Requirement: Beginning at the line that contains "解析前 | 14041", write out every line down to the end of the records, with both ends kept and nothing added.

Saved entries:
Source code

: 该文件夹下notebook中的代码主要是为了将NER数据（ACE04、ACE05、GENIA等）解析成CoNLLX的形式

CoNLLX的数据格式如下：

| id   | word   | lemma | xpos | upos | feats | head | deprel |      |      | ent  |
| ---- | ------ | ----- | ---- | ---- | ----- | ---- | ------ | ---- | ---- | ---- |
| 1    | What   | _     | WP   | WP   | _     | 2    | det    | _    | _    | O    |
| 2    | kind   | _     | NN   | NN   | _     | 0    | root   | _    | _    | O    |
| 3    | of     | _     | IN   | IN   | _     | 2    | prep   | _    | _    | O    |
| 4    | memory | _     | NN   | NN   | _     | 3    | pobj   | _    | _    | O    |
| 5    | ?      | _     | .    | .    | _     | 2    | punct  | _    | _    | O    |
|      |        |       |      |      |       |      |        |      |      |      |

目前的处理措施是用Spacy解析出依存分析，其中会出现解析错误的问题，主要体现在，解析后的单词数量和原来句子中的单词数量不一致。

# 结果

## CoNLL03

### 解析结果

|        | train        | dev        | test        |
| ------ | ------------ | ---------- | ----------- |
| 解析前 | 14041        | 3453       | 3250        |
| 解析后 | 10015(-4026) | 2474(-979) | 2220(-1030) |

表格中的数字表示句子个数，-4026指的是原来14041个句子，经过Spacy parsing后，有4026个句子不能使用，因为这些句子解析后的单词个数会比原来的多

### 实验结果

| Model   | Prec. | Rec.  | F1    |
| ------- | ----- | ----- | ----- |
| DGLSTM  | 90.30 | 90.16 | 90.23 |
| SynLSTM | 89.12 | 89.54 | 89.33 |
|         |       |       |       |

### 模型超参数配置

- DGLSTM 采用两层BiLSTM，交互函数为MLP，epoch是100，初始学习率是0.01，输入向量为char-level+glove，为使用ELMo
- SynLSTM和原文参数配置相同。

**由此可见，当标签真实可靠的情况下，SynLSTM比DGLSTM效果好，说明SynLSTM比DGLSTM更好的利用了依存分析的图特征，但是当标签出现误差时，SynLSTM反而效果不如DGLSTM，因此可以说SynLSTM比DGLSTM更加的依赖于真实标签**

Written solution:
| 解析前 | 14041        | 3453       | 3250        |
| 解析后 | 10015(-4026) | 2474(-979) | 2220(-1030) |

表格中的数字表示句子个数，-4026指的是原来14041个句子，经过Spacy parsing后，有4026个句子不能使用，因为这些句子解析后的单词个数会比原来的多

### 实验结果

| Model   | Prec. | Rec.  | F1    |
| ------- | ----- | ----- | ----- |
| DGLSTM  | 90.30 | 90.16 | 90.23 |
| SynLSTM | 89.12 | 89.54 | 89.33 |
|         |       |       |       |

### 模型超参数配置

- DGLSTM 采用两层BiLSTM，交互函数为MLP，epoch是100，初始学习率是0.01，输入向量为char-level+glove，为使用ELMo
- SynLSTM和原文参数配置相同。

**由此可见，当标签真实可靠的情况下，SynLSTM比DGLSTM效果好，说明SynLSTM比DGLSTM更好的利用了依存分析的图特征，但是当标签出现误差时，SynLSTM反而效果不如DGLSTM，因此可以说SynLSTM比DGLSTM更加的依赖于真实标签**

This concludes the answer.